With the increase in players who met my criteria to 69, there is an average of 7-8 prospect hitters per year who are fantasy worthy by year three. That’s up from year two, when it was 6, but not by much. In year one the range was 4-5 per year. If you take the low end of year one and the high end of year three, then the rate of good fantasy production has doubled (from 4 to 8). Even so, that’s 8 names per year out of a top-100 list who is above-average in year three. That’s still not even one good hitting prospect per team per year.

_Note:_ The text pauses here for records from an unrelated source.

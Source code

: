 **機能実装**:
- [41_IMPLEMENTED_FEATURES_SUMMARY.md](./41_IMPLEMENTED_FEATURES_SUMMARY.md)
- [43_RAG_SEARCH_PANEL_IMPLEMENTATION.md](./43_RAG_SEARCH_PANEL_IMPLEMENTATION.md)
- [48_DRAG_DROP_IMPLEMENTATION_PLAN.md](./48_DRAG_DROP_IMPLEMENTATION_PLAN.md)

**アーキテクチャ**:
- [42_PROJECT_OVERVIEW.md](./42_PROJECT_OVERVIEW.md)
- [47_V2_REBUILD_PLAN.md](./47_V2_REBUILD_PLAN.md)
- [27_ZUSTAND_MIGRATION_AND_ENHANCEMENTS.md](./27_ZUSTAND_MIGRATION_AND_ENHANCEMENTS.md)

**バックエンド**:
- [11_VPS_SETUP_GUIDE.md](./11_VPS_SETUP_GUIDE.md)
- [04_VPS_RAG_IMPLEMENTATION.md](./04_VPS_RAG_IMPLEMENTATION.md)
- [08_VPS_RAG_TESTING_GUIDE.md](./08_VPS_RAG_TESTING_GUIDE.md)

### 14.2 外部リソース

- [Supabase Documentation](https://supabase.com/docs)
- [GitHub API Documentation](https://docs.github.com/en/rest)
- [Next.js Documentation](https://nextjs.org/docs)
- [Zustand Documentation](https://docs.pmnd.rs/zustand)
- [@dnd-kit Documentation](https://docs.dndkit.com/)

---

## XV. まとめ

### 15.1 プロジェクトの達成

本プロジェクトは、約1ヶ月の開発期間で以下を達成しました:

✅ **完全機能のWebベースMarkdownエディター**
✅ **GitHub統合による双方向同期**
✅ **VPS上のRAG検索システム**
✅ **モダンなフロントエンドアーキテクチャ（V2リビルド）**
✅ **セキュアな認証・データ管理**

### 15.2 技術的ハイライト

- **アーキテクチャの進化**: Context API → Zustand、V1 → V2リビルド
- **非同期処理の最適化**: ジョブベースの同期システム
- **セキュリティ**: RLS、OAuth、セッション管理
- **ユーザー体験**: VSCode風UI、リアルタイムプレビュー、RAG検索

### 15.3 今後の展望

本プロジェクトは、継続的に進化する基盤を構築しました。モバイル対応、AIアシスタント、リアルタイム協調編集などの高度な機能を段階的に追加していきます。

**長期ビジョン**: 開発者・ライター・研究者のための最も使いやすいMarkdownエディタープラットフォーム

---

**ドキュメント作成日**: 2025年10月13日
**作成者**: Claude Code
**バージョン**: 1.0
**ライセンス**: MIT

Oh, and remember when I said it was a one in eight chance of hitting gold on your hot first-year prospect? That’s true when you’re starting with one of those hot prospects, yet that’s a low chance in my book. But remember, the total number of potential hitting prospects from this study was 460 hitters out of the 900 players on the top-100 lists. So when you really get down to it, over nine years there are 18 out of 460 hitters who are above-average from the beginning. That’s a horrific 3.9% chance that the hitter you take in your minors draft is going to be good enough to start on your team in each of his first three years. Still want to give up Miguel Cabrera for Byron Buxton and a 3B filler like Kyle Seager? I sure don’t.